On Friday, the State Administration for Market Regulation said it had given Qualcomm feedback on the deal but the company failed to address its concerns. The Chinese agency added it was extending its review, despite declarations from both Qualcomm and NXP that the deal was dead.
The abortive takeover became the highest-profile victim of a dispute between the world’s two largest economies about their ballooning trade imbalance, a spat fueled by concerns about China’s ascendancy.

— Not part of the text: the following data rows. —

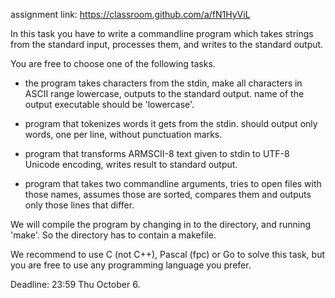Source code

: assignment link: https://classroom.github.com/a/fN1HyViL

In this task you have to write a commandline program which takes strings from the standard input, processes them, and writes to the standard output.

You are free to choose one of the following tasks.

* the program takes characters from the stdin, make all characters in ASCII range lowercase, outputs to the standard output. name of the output executable should be 'lowercase'.

* program that tokenizes words it gets from the stdin. should output only words, one per line, without punctuation marks.

* program that transforms ARMSCII-8 text given to stdin to UTF-8 Unicode encoding, writes result to standard output.

* program that takes two commandline arguments, tries to open files with those names, assumes those are sorted, compares them and outputs only those lines that differ.

We will compile the program by changing in to the directory, and running 'make'. So the directory has to contain a makefile.

We recommend to use C (not C++), Pascal (fpc) or Go to solve this task, but you are free to use any programming language you prefer.

Deadline: 23:59 Thu October 6.
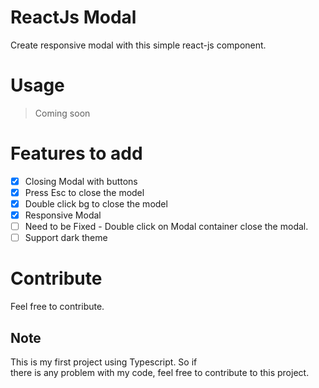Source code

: # ReactJs Modal

Create responsive modal with this simple react-js component.

# Usage

> Coming soon

# Features to add

- [x] Closing Modal with buttons
- [x] Press Esc to close the model
- [x] Double click bg to close the model
- [x] Responsive Modal
- [ ] Need to be Fixed - Double click on Modal container close the modal.
- [ ] Support dark theme

# Contribute

Feel free to contribute.

## Note

This is my first project using Typescript. So if there is any problem with my code, feel free to contribute to this project.
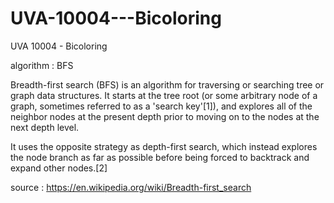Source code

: # UVA-10004---Bicoloring
UVA 10004 - Bicoloring

algorithm : BFS

Breadth-first search (BFS) is an algorithm for traversing or searching tree or graph data structures. It starts at the tree root (or some arbitrary node of a graph, sometimes referred to as a 'search key'[1]), and explores all of the neighbor nodes at the present depth prior to moving on to the nodes at the next depth level.

It uses the opposite strategy as depth-first search, which instead explores the node branch as far as possible before being forced to backtrack and expand other nodes.[2]

source : https://en.wikipedia.org/wiki/Breadth-first_search
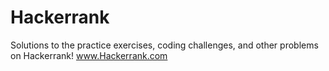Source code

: # Hackerrank
Solutions to the practice exercises, coding challenges, and other problems on Hackerrank! www.Hackerrank.com
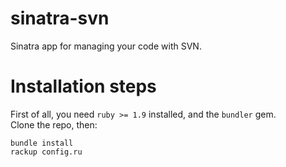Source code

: sinatra-svn
===========

Sinatra app for managing your code with SVN.  

Installation steps
===========

First of all, you need `ruby >= 1.9` installed, and the `bundler` gem.  
Clone the repo, then:  

    bundle install
    rackup config.ru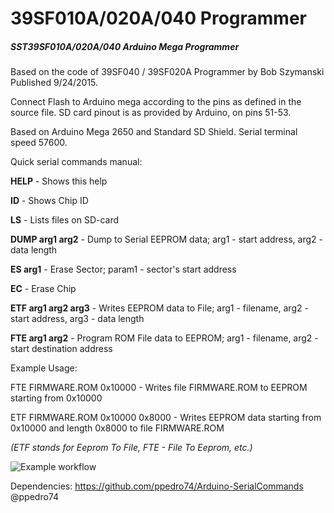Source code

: #  39SF010A/020A/040 Programmer
##### SST39SF010A/020A/040 Arduino Mega Programmer
Based on the code of 39SF040 / 39SF020A Programmer by Bob Szymanski Published 9/24/2015.

Connect Flash to Arduino mega according to the pins as defined in the source file. SD card pinout is as provided by Arduino, on pins 51-53.
 
Based on Arduino Mega 2650 and Standard SD Shield. Serial terminal speed 57600.

Quick serial commands manual:

**HELP**                - Shows this help

**ID**                  - Shows Chip ID

**LS**                  - Lists files on SD-card

**DUMP arg1 arg2**      - Dump to Serial EEPROM data; arg1 - start address, arg2 - data length

**ES arg1**             - Erase Sector; param1 - sector's start address

**EC**                  - Erase Chip

**ETF arg1 arg2 arg3**	- Writes EEPROM data to File; arg1 - filename, arg2 - start address, arg3 - data length

**FTE arg1 arg2**        - Program ROM File data to EEPROM; arg1 - filename, arg2 - start destination address

Example Usage: 

FTE FIRMWARE.ROM 0x10000          - Writes file FIRMWARE.ROM to EEPROM starting from 0x10000

ETF FIRMWARE.ROM 0x10000 0x8000   - Writes EEPROM data starting from 0x10000 and length 0x8000 to file FIRMWARE.ROM

*(ETF stands for Eeprom To File, FTE - File To Eeprom, etc.)*

![Example workflow](https://github.com/doctorandrey/39SF040_Programmer/blob/6d708868ea0c198c6b744fc6fe6072bf5909737e/EEPROM_Prg.png)

Dependencies: https://github.com/ppedro74/Arduino-SerialCommands @ppedro74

By allowing Qualcomm’s deal to run itself out, Beijing is flexing its economic muscles while retaining negotiating power with a Trump administration that’s threatened to slap tariffs on virtually all Chinese goods.
While Beijing has denied that its review had anything to do with the trade spat, Qualcomm CEO Steve Mollenkopf said “there were probably bigger forces at play here than just us.”

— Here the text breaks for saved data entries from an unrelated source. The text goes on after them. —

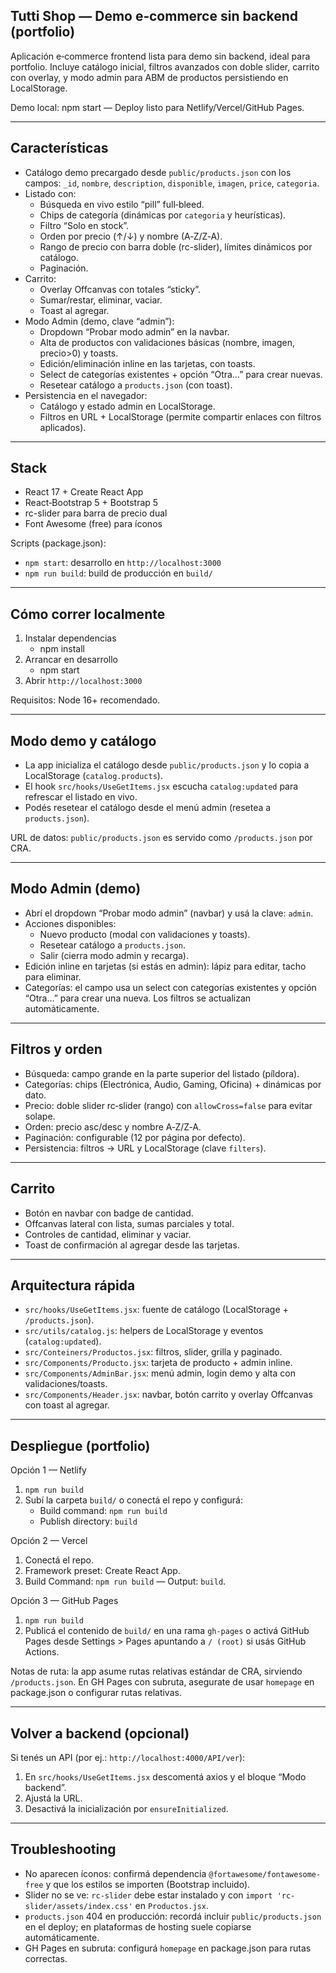 ## Tutti Shop — Demo e‑commerce sin backend (portfolio)

Aplicación e‑commerce frontend lista para demo sin backend, ideal para portfolio. Incluye catálogo inicial, filtros avanzados con doble slider, carrito con overlay, y modo admin para ABM de productos persistiendo en LocalStorage.

Demo local: npm start — Deploy listo para Netlify/Vercel/GitHub Pages.

---

## Características

- Catálogo demo precargado desde `public/products.json` con los campos: `_id`, `nombre`, `description`, `disponible`, `imagen`, `price`, `categoria`.
- Listado con:
	- Búsqueda en vivo estilo “pill” full‑bleed.
	- Chips de categoría (dinámicas por `categoria` y heurísticas).
	- Filtro “Solo en stock”.
	- Orden por precio (↑/↓) y nombre (A‑Z/Z‑A).
	- Rango de precio con barra doble (rc-slider), límites dinámicos por catálogo.
	- Paginación.
- Carrito:
	- Overlay Offcanvas con totales “sticky”.
	- Sumar/restar, eliminar, vaciar.
	- Toast al agregar.
- Modo Admin (demo, clave “admin”):
	- Dropdown “Probar modo admin” en la navbar.
	- Alta de productos con validaciones básicas (nombre, imagen, precio>0) y toasts.
	- Edición/eliminación inline en las tarjetas, con toasts.
	- Select de categorías existentes + opción “Otra…” para crear nuevas.
	- Resetear catálogo a `products.json` (con toast).
- Persistencia en el navegador:
	- Catálogo y estado admin en LocalStorage.
	- Filtros en URL + LocalStorage (permite compartir enlaces con filtros aplicados).

---

## Stack

- React 17 + Create React App
- React‑Bootstrap 5 + Bootstrap 5
- rc-slider para barra de precio dual
- Font Awesome (free) para íconos

Scripts (package.json):

- `npm start`: desarrollo en `http://localhost:3000`
- `npm run build`: build de producción en `build/`

---

## Cómo correr localmente

1. Instalar dependencias
	 - npm install
2. Arrancar en desarrollo
	 - npm start
3. Abrir `http://localhost:3000`

Requisitos: Node 16+ recomendado.

---

## Modo demo y catálogo

- La app inicializa el catálogo desde `public/products.json` y lo copia a LocalStorage (`catalog.products`).
- El hook `src/hooks/UseGetItems.jsx` escucha `catalog:updated` para refrescar el listado en vivo.
- Podés resetear el catálogo desde el menú admin (resetea a `products.json`).

URL de datos: `public/products.json` es servido como `/products.json` por CRA.

---

## Modo Admin (demo)

- Abrí el dropdown “Probar modo admin” (navbar) y usá la clave: `admin`.
- Acciones disponibles:
	- Nuevo producto (modal con validaciones y toasts).
	- Resetear catálogo a `products.json`.
	- Salir (cierra modo admin y recarga).
- Edición inline en tarjetas (si estás en admin): lápiz para editar, tacho para eliminar.
- Categorías: el campo usa un select con categorías existentes y opción “Otra…” para crear una nueva. Los filtros se actualizan automáticamente.

---

## Filtros y orden

- Búsqueda: campo grande en la parte superior del listado (píldora).
- Categorías: chips (Electrónica, Audio, Gaming, Oficina) + dinámicas por dato.
- Precio: doble slider rc‑slider (rango) con `allowCross=false` para evitar solape.
- Orden: precio asc/desc y nombre A‑Z/Z‑A.
- Paginación: configurable (12 por página por defecto).
- Persistencia: filtros -> URL y LocalStorage (clave `filters`).

---

## Carrito

- Botón en navbar con badge de cantidad.
- Offcanvas lateral con lista, sumas parciales y total.
- Controles de cantidad, eliminar y vaciar.
- Toast de confirmación al agregar desde las tarjetas.

---

## Arquitectura rápida

- `src/hooks/UseGetItems.jsx`: fuente de catálogo (LocalStorage + `/products.json`).
- `src/utils/catalog.js`: helpers de LocalStorage y eventos (`catalog:updated`).
- `src/Conteiners/Productos.jsx`: filtros, slider, grilla y paginado.
- `src/Components/Producto.jsx`: tarjeta de producto + admin inline.
- `src/Components/AdminBar.jsx`: menú admin, login demo y alta con validaciones/toasts.
- `src/Components/Header.jsx`: navbar, botón carrito y overlay Offcanvas con toast al agregar.

---

## Despliegue (portfolio)

Opción 1 — Netlify

1. `npm run build`
2. Subí la carpeta `build/` o conectá el repo y configurá:
	 - Build command: `npm run build`
	 - Publish directory: `build`

Opción 2 — Vercel

1. Conectá el repo.
2. Framework preset: Create React App.
3. Build Command: `npm run build` — Output: `build`.

Opción 3 — GitHub Pages

1. `npm run build`
2. Publicá el contenido de `build/` en una rama `gh-pages` o activá GitHub Pages desde Settings > Pages apuntando a `/ (root)` si usás GitHub Actions.

Notas de ruta: la app asume rutas relativas estándar de CRA, sirviendo `/products.json`. En GH Pages con subruta, asegurate de usar `homepage` en package.json o configurar rutas relativas.

---

## Volver a backend (opcional)

Si tenés un API (por ej.: `http://localhost:4000/API/ver`):

1. En `src/hooks/UseGetItems.jsx` descomentá axios y el bloque “Modo backend”.
2. Ajustá la URL.
3. Desactivá la inicialización por `ensureInitialized`.

---

## Troubleshooting

- No aparecen íconos: confirmá dependencia `@fortawesome/fontawesome-free` y que los estilos se importen (Bootstrap incluido).
- Slider no se ve: `rc-slider` debe estar instalado y con `import 'rc-slider/assets/index.css'` en `Productos.jsx`.
- `products.json` 404 en producción: recordá incluir `public/products.json` en el deploy; en plataformas de hosting suele copiarse automáticamente.
- GH Pages en subruta: configurá `homepage` en package.json para rutas correctas.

The U.S. company referred questions about the latest Chinese comments back to a statement it made Thursday, which said the acquisition had been terminated.
“It allows them to say, listen, we’re blameless on this, you guys have to make other concessions,” Stone Fish told Bloomberg Television.
Chinese regulators said Friday their deadline for a Qualcomm review is 15thAugust, with an extended deadline of 14thOctober. The agency added it still hopes to find solutions for the deal. The country’s approval was needed because it’s the world’s single largest consumer of semiconductors and automobiles, markets in which both Qualcomm and NXP are important operators.